Cell counts for all targets were provided for stromal and epithelial compartments per TMA core (average core diameter 1.2 mm = 1.13 mm2). The median cell count value was used as the cut-point for all analyses.

Statistics

Preliminary associations between specific immunophenotype combinations and clinicopathological features were first investigated with a Chi-squared test. Univariate and multivariate OS and BCSS analyses were conducted using Cox proportional hazards modelling, with a p < 0.05 considered significant.
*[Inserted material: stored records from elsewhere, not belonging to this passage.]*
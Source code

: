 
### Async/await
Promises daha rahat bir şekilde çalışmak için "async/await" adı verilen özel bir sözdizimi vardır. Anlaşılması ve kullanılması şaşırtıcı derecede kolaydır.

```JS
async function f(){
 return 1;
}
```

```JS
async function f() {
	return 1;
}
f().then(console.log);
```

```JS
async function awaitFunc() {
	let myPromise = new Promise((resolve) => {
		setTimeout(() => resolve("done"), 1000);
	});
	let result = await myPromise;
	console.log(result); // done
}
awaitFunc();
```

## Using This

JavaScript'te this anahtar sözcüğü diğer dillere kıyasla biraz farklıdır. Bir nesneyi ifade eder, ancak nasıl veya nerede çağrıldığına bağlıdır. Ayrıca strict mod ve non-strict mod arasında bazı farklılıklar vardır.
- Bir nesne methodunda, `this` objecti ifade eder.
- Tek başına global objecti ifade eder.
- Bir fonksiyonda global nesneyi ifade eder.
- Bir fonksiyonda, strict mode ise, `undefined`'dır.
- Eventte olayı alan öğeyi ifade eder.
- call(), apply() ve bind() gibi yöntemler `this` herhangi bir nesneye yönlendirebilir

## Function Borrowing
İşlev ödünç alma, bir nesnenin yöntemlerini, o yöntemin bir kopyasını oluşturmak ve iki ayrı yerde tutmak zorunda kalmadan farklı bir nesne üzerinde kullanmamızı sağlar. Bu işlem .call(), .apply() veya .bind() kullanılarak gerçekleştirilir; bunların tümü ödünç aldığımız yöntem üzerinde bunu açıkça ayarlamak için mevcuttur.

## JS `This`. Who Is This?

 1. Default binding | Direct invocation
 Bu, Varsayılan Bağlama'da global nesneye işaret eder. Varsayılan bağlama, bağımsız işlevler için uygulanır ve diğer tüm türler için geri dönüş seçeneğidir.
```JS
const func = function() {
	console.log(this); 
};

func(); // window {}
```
A backward selection method was applied to find the most appropriate multivariate models by elimination of redundant variables. Survival predictions were represented with Kaplan–Meier plots. Statistical analysis was completed using IBM SPSS Statistics 26 (IBM Corp., Armonk, NY, USA).

Ethics

Ethics approval was granted by the South Eastern Sydney Local Health District Human Research Ethics Committee at the Prince of Wales Hospital, Sydney (Boost: HREC 96/16 and TNBC: HREC 2018/ETH00138) who granted a waiver of consent to perform research analyses on the tissue blocks. All methods were performed in accordance with the relevant institutional guidelines and regulations.